··· THE DATA ···
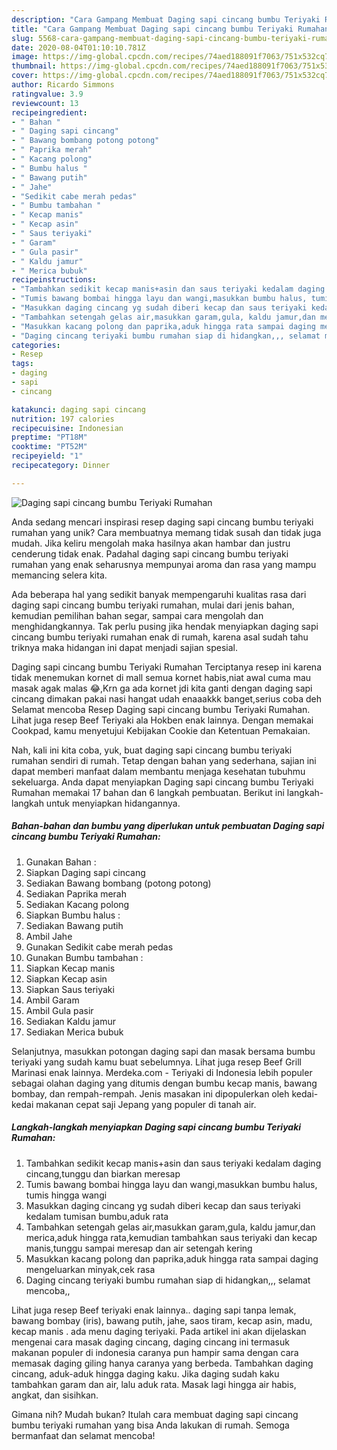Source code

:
 ```yaml
---
description: "Cara Gampang Membuat Daging sapi cincang bumbu Teriyaki Rumahan Anti Gagal"
title: "Cara Gampang Membuat Daging sapi cincang bumbu Teriyaki Rumahan Anti Gagal"
slug: 5568-cara-gampang-membuat-daging-sapi-cincang-bumbu-teriyaki-rumahan-anti-gagal
date: 2020-08-04T01:10:10.781Z
image: https://img-global.cpcdn.com/recipes/74aed188091f7063/751x532cq70/daging-sapi-cincang-bumbu-teriyaki-rumahan-foto-resep-utama.jpg
thumbnail: https://img-global.cpcdn.com/recipes/74aed188091f7063/751x532cq70/daging-sapi-cincang-bumbu-teriyaki-rumahan-foto-resep-utama.jpg
cover: https://img-global.cpcdn.com/recipes/74aed188091f7063/751x532cq70/daging-sapi-cincang-bumbu-teriyaki-rumahan-foto-resep-utama.jpg
author: Ricardo Simmons
ratingvalue: 3.9
reviewcount: 13
recipeingredient:
- " Bahan "
- " Daging sapi cincang"
- " Bawang bombang potong potong"
- " Paprika merah"
- " Kacang polong"
- " Bumbu halus "
- " Bawang putih"
- " Jahe"
- "Sedikit cabe merah pedas"
- " Bumbu tambahan "
- " Kecap manis"
- " Kecap asin"
- " Saus teriyaki"
- " Garam"
- " Gula pasir"
- " Kaldu jamur"
- " Merica bubuk"
recipeinstructions:
- "Tambahkan sedikit kecap manis+asin dan saus teriyaki kedalam daging cincang,tunggu dan biarkan meresap"
- "Tumis bawang bombai hingga layu dan wangi,masukkan bumbu halus, tumis hingga wangi"
- "Masukkan daging cincang yg sudah diberi kecap dan saus teriyaki kedalam tumisan bumbu,aduk rata"
- "Tambahkan setengah gelas air,masukkan garam,gula, kaldu jamur,dan merica,aduk hingga rata,kemudian tambahkan saus teriyaki dan kecap manis,tunggu sampai meresap dan air setengah kering"
- "Masukkan kacang polong dan paprika,aduk hingga rata sampai daging mengeluarkan minyak,cek rasa"
- "Daging cincang teriyaki bumbu rumahan siap di hidangkan,,, selamat mencoba,,"
categories:
- Resep
tags:
- daging
- sapi
- cincang

katakunci: daging sapi cincang 
nutrition: 197 calories
recipecuisine: Indonesian
preptime: "PT18M"
cooktime: "PT52M"
recipeyield: "1"
recipecategory: Dinner

---
```



![Daging sapi cincang bumbu Teriyaki Rumahan](https://img-global.cpcdn.com/recipes/74aed188091f7063/751x532cq70/daging-sapi-cincang-bumbu-teriyaki-rumahan-foto-resep-utama.jpg)

Anda sedang mencari inspirasi resep daging sapi cincang bumbu teriyaki rumahan yang unik? Cara membuatnya memang tidak susah dan tidak juga mudah. Jika keliru mengolah maka hasilnya akan hambar dan justru cenderung tidak enak. Padahal daging sapi cincang bumbu teriyaki rumahan yang enak seharusnya mempunyai aroma dan rasa yang mampu memancing selera kita.

Ada beberapa hal yang sedikit banyak mempengaruhi kualitas rasa dari daging sapi cincang bumbu teriyaki rumahan, mulai dari jenis bahan, kemudian pemilihan bahan segar, sampai cara mengolah dan menghidangkannya. Tak perlu pusing jika hendak menyiapkan daging sapi cincang bumbu teriyaki rumahan enak di rumah, karena asal sudah tahu triknya maka hidangan ini dapat menjadi sajian spesial.

Daging sapi cincang bumbu Teriyaki Rumahan Terciptanya resep ini karena tidak menemukan kornet di mall semua kornet habis,niat awal cuma mau masak agak malas 😂,Krn ga ada kornet jdi kita ganti dengan daging sapi cincang dimakan pakai nasi hangat udah enaaakkk banget,serius coba deh Selamat mencoba Resep Daging sapi cincang bumbu Teriyaki Rumahan. Lihat juga resep Beef Teriyaki ala Hokben enak lainnya. Dengan memakai Cookpad, kamu menyetujui Kebijakan Cookie dan Ketentuan Pemakaian.


Nah, kali ini kita coba, yuk, buat daging sapi cincang bumbu teriyaki rumahan sendiri di rumah. Tetap dengan bahan yang sederhana, sajian ini dapat memberi manfaat dalam membantu menjaga kesehatan tubuhmu sekeluarga. Anda dapat menyiapkan Daging sapi cincang bumbu Teriyaki Rumahan memakai 17 bahan dan 6 langkah pembuatan. Berikut ini langkah-langkah untuk menyiapkan hidangannya.

<!--inarticleads1-->

##### Bahan-bahan dan bumbu yang diperlukan untuk pembuatan Daging sapi cincang bumbu Teriyaki Rumahan:

1. Gunakan  Bahan :
1. Siapkan  Daging sapi cincang
1. Sediakan  Bawang bombang (potong potong)
1. Sediakan  Paprika merah
1. Sediakan  Kacang polong
1. Siapkan  Bumbu halus :
1. Sediakan  Bawang putih
1. Ambil  Jahe
1. Gunakan Sedikit cabe merah pedas
1. Gunakan  Bumbu tambahan :
1. Siapkan  Kecap manis
1. Siapkan  Kecap asin
1. Siapkan  Saus teriyaki
1. Ambil  Garam
1. Ambil  Gula pasir
1. Sediakan  Kaldu jamur
1. Sediakan  Merica bubuk


Selanjutnya, masukkan potongan daging sapi dan masak bersama bumbu teriyaki yang sudah kamu buat sebelumnya. Lihat juga resep Beef Grill Marinasi enak lainnya. Merdeka.com - Teriyaki di Indonesia lebih populer sebagai olahan daging yang ditumis dengan bumbu kecap manis, bawang bombay, dan rempah-rempah. Jenis masakan ini dipopulerkan oleh kedai-kedai makanan cepat saji Jepang yang populer di tanah air. 

<!--inarticleads2-->

##### Langkah-langkah menyiapkan Daging sapi cincang bumbu Teriyaki Rumahan:

1. Tambahkan sedikit kecap manis+asin dan saus teriyaki kedalam daging cincang,tunggu dan biarkan meresap
1. Tumis bawang bombai hingga layu dan wangi,masukkan bumbu halus, tumis hingga wangi
1. Masukkan daging cincang yg sudah diberi kecap dan saus teriyaki kedalam tumisan bumbu,aduk rata
1. Tambahkan setengah gelas air,masukkan garam,gula, kaldu jamur,dan merica,aduk hingga rata,kemudian tambahkan saus teriyaki dan kecap manis,tunggu sampai meresap dan air setengah kering
1. Masukkan kacang polong dan paprika,aduk hingga rata sampai daging mengeluarkan minyak,cek rasa
1. Daging cincang teriyaki bumbu rumahan siap di hidangkan,,, selamat mencoba,,


Lihat juga resep Beef teriyaki enak lainnya.. daging sapi tanpa lemak, bawang bombay (iris), bawang putih, jahe, saos tiram, kecap asin, madu, kecap manis . ada menu daging teriyaki. Pada artikel ini akan dijelaskan mengenai cara masak daging cincang, daging cincang ini termasuk makanan populer di indonesia caranya pun hampir sama dengan cara memasak daging giling hanya caranya yang berbeda. Tambahkan daging cincang, aduk-aduk hingga daging kaku. Jika daging sudah kaku tambahkan garam dan air, lalu aduk rata. Masak lagi hingga air habis, angkat, dan sisihkan. 

Gimana nih? Mudah bukan? Itulah cara membuat daging sapi cincang bumbu teriyaki rumahan yang bisa Anda lakukan di rumah. Semoga bermanfaat dan selamat mencoba!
···
AIM OF THE EXERCISE: Scan the records for the word "untuk". Copy each line where it turns up.

RESPONSE TO THIS EXERCISE:
Nah, kali ini kita coba, yuk, buat daging sapi cincang bumbu teriyaki rumahan sendiri di rumah. Tetap dengan bahan yang sederhana, sajian ini dapat memberi manfaat dalam membantu menjaga kesehatan tubuhmu sekeluarga. Anda dapat menyiapkan Daging sapi cincang bumbu Teriyaki Rumahan memakai 17 bahan dan 6 langkah pembuatan. Berikut ini langkah-langkah untuk menyiapkan hidangannya.
##### Bahan-bahan dan bumbu yang diperlukan untuk pembuatan Daging sapi cincang bumbu Teriyaki Rumahan:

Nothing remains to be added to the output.